* **Exercise prompt**
Print the data that follows exactly as it stands, from its first line through the line containing "Reach me out 👇", and stop there.

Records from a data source
=== Section Start ===

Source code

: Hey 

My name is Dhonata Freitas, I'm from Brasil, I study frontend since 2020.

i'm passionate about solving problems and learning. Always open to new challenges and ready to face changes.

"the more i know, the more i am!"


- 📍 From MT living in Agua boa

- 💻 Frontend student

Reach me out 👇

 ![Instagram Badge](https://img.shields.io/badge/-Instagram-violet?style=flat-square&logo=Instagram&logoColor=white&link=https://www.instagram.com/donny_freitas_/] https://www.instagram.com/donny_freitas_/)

=== Section End ===

* **Exercise response**
Source code

: Hey 

My name is Dhonata Freitas, I'm from Brasil, I study frontend since 2020.

i'm passionate about solving problems and learning. Always open to new challenges and ready to face changes.

"the more i know, the more i am!"


- 📍 From MT living in Agua boa

- 💻 Frontend student

Reach me out 👇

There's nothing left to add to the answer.